Number of degrees of freedom in the sigma estimate

[Reid]

Homework Statement

I have estimated the standard deviation of the population of my samples from the standard deviations from each of the samples with the equation found below. And I am to construct a confidence interval for a contrast, thus I will need the number of degrees of freedom for which the estimate of the standard deviation is based on. And I really can't tell!

Homework Equations

The estimation of the standard deviation is given by
$$\sigma=\sqrt{\frac{N_{X}(\sigma_{X}^{2}+\mu_{X}^{2})+N_{Y}(\sigma_{Y}^{2}+\mu_{Y}^{2})}{N_{X}+N_{Y}}-\mu^{2}_{XY}},$$
where $$N_{X}, N_{Y}, \mu_{X}, \mu_{Y}, \mu_{XY}$$ are the sample populations of samples X and Y, the means of samples X, Y and the mean of the entire population XY.

The Attempt at a Solution

For every estimate of a population one looses one degree of freedom but then the standard deviation would be based on $$N-1=25-1=24$$ degrees of freedom... is this correct?

 

[nate808]

Hello,

Thank you for sharing your equation and approach to estimating the standard deviation of your population.
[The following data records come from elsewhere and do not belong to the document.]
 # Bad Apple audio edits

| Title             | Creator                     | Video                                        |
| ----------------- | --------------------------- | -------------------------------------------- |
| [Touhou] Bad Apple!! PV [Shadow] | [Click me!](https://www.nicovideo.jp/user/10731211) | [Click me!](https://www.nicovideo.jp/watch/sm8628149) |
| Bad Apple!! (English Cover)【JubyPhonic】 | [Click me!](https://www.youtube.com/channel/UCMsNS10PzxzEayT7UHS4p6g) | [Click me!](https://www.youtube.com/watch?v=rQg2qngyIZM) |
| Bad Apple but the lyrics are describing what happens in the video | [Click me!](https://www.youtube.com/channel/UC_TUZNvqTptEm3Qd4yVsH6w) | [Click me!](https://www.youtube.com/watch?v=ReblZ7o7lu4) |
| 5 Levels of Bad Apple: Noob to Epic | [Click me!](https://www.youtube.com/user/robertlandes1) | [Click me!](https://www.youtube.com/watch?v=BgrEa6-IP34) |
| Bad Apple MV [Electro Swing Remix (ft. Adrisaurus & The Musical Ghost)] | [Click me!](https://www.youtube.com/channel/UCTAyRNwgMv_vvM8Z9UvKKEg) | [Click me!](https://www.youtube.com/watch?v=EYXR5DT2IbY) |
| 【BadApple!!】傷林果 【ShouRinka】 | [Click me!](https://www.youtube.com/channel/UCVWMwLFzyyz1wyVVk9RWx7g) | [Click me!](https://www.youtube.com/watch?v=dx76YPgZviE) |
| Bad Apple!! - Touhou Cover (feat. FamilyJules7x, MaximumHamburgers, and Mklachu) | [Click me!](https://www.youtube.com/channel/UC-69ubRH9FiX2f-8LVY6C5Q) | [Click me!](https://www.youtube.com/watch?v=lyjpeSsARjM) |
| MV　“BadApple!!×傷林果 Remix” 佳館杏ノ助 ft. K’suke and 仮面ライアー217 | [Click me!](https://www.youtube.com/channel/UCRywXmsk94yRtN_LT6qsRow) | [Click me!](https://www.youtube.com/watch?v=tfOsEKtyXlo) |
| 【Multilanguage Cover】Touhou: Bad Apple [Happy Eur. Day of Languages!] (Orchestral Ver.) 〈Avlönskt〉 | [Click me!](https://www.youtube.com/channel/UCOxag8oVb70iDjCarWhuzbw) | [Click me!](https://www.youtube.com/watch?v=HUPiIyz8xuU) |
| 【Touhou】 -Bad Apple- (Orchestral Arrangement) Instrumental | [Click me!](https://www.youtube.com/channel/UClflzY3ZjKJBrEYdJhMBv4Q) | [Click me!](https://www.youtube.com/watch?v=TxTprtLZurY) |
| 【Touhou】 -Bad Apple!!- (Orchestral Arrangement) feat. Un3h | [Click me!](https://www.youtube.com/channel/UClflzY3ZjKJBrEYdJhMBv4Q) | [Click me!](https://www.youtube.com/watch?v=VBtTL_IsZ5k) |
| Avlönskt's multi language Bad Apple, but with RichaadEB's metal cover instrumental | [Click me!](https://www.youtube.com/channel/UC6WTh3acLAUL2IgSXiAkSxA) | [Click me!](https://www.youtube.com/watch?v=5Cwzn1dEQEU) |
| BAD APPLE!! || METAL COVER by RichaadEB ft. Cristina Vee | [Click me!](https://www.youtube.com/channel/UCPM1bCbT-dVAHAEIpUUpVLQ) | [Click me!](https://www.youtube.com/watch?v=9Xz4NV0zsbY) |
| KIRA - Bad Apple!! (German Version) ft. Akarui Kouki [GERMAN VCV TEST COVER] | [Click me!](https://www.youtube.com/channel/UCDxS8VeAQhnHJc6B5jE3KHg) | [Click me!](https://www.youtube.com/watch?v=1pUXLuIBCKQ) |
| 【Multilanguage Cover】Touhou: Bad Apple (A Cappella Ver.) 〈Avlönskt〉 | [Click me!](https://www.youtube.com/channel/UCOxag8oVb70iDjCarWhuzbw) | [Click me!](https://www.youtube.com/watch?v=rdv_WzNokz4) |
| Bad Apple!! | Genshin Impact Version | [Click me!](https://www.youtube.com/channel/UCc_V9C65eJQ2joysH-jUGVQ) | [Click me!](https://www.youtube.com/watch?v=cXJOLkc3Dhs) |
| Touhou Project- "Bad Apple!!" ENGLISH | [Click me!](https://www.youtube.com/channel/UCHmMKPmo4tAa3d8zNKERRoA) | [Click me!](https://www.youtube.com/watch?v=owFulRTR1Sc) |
It appears that your calculation is correct, assuming that your sample size (N) is 25. When estimating the standard deviation of a population, it is common to use the sample standard deviation formula, which divides by N-1 instead of N. This is because using N-1 accounts for the fact that the sample standard deviation is an estimate of the population standard deviation, and using N would result in a biased estimate. Therefore, in your case, using N-1 would result in 24 degrees of freedom for your estimate of the standard deviation.

However, it is important to note that the number of degrees of freedom may vary depending on the specific statistical test you are conducting. For example, if you are using a t-test to compare the means of two samples, the degrees of freedom would be calculated differently. It is always best to consult with a statistician or refer to a statistical textbook for the appropriate degrees of freedom for your specific analysis.

I hope this helps clarify the issue for you. Best of luck with your research!